Foram selecionados diferentes grupos de produtoras: localizadas em estados emergentes que
apresentaram crescimento na produção de longa-metragens lançadas em circuitos nacionais entre
2010 e 2014; localizados em estados com produção já consolidada; e também localizados em
estados baixo volume de produção.
Conforme descrito no artigo, a função do questionário era avaliar se a as produtoras
utilizavam recursos financiados por leis de incentivo ou fomento para cinema e audiovisual. A
classificação dos resultados obtidos analisou a frequência de uso de cada produtora em função da
esfera do edital de financiamento (federal, estadual ou municipal). Ressalta-se dos dados
apresentados que 100% das produtoras entrevistadas afirmaram ter comercializado produtos para
canais de televisão antes do ano de 2012.
Embora a apresentação dos dados esteja desorganizada, o que a professora Costa relata é que
há otimismo entre os produtores em relação à “Lei da TV Paga” – uma grande parcela dos
entrevistados relata que o mercado está mais receptivo à produções independentes e que a forma de
financiamento para o audiovisual via ANCINE melhorou após a criação da lei.

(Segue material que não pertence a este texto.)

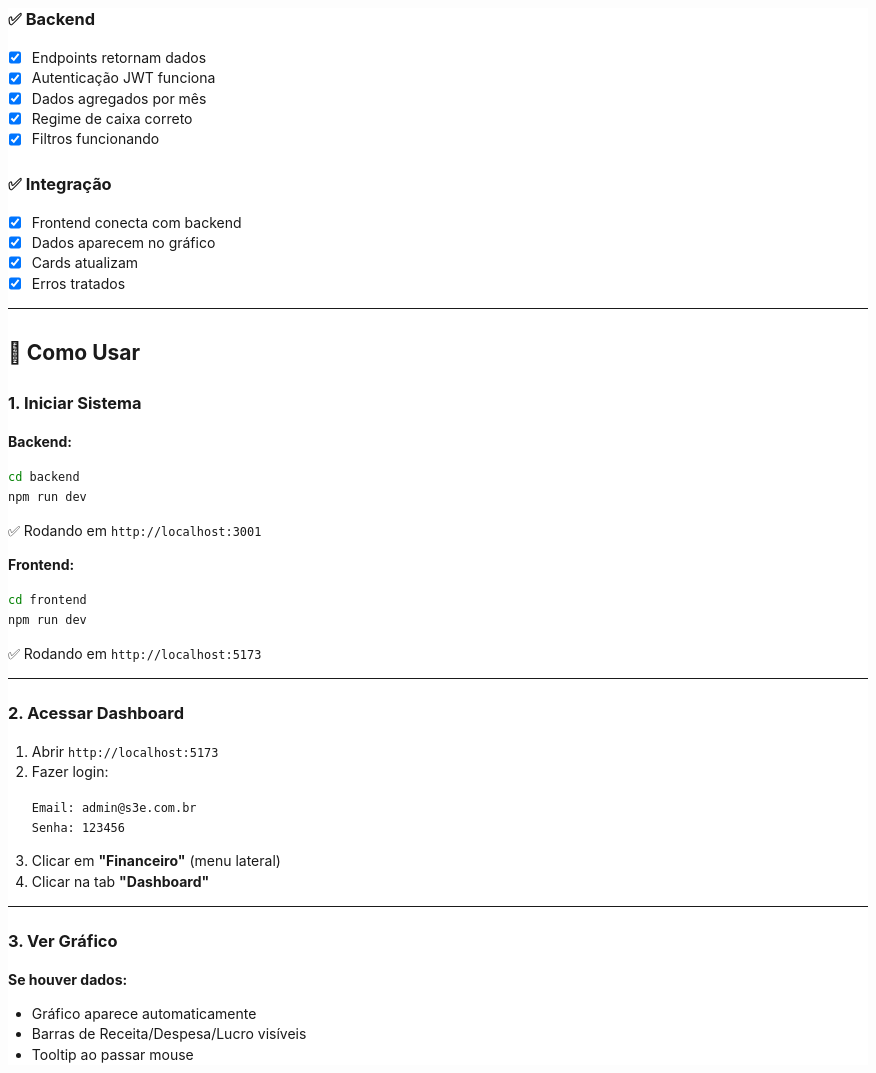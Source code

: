 ### ✅ Backend
- [x] Endpoints retornam dados
- [x] Autenticação JWT funciona
- [x] Dados agregados por mês
- [x] Regime de caixa correto
- [x] Filtros funcionando

### ✅ Integração
- [x] Frontend conecta com backend
- [x] Dados aparecem no gráfico
- [x] Cards atualizam
- [x] Erros tratados

---

## 🚀 Como Usar

### 1. **Iniciar Sistema**

**Backend:**
```bash
cd backend
npm run dev
```
✅ Rodando em `http://localhost:3001`

**Frontend:**
```bash
cd frontend
npm run dev
```
✅ Rodando em `http://localhost:5173`

---

### 2. **Acessar Dashboard**

1. Abrir `http://localhost:5173`
2. Fazer login:
   ```
   Email: admin@s3e.com.br
   Senha: 123456
   ```
3. Clicar em **"Financeiro"** (menu lateral)
4. Clicar na tab **"Dashboard"**

---

### 3. **Ver Gráfico**

**Se houver dados:**
- Gráfico aparece automaticamente
- Barras de Receita/Despesa/Lucro visíveis
- Tooltip ao passar mouse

O que não fica claro no artigo de Costa é como impactou na entrada de novos produtores no
mercado, que não comercializavam com a televisão anteriormente. Essa ausência de informação nos
dados é um espaço para maiores investigações. Recentemente a ANCINE também considera a
cobrança de impostos sobre plataformas de serviços digitais de distribuição de conteúdo audiovisual
que já estão consolidadas no mercado – tais como Neflix, Youtube, HBO Go (será que Globo Play
está nessa lista?).
A última seção do artigo de Costa é uma conclusão otimista, mas deixando claro que a maior
parte do impacto da lei até o momento foi gerar maior demanda de produções nacionais (já
realizadas e financiadas pelo FSA) pela TV por assinatura, enquanto não se consegue medir se
houve um aumento significativo na produção e oferta desses conteúdos. A autora trata como
positivo o aumento do número de assinantes da TV por assinatura, entretanto a estratégia das
empresas de telefonia foi “forçar” pacotes combinados de “telefone + banda larga fixa + TV por
assinatura” – e com programações empacotadas altamente limitadas – que praticamente obrigavam
os clientes ou a aceitarem as ofertas ou a trocarem de operadora.
Conforme apontado na conclusão da professora Costa, embora pareçam ter surgido
resultados favoráveis ao cinema brasileiro, ainda há necessidade de aguardar mais tempo para
mensurar de fato os impactos da lei a longo prazo. Ainda, o perfil de regulamentação e fiscalização
da ANCINE ainda precisa ser aperfeiçoado e atualizado para levar em consideração as novas
plataformas e formas de distribuição de conteúdo digital que vem evoluindo constantemente.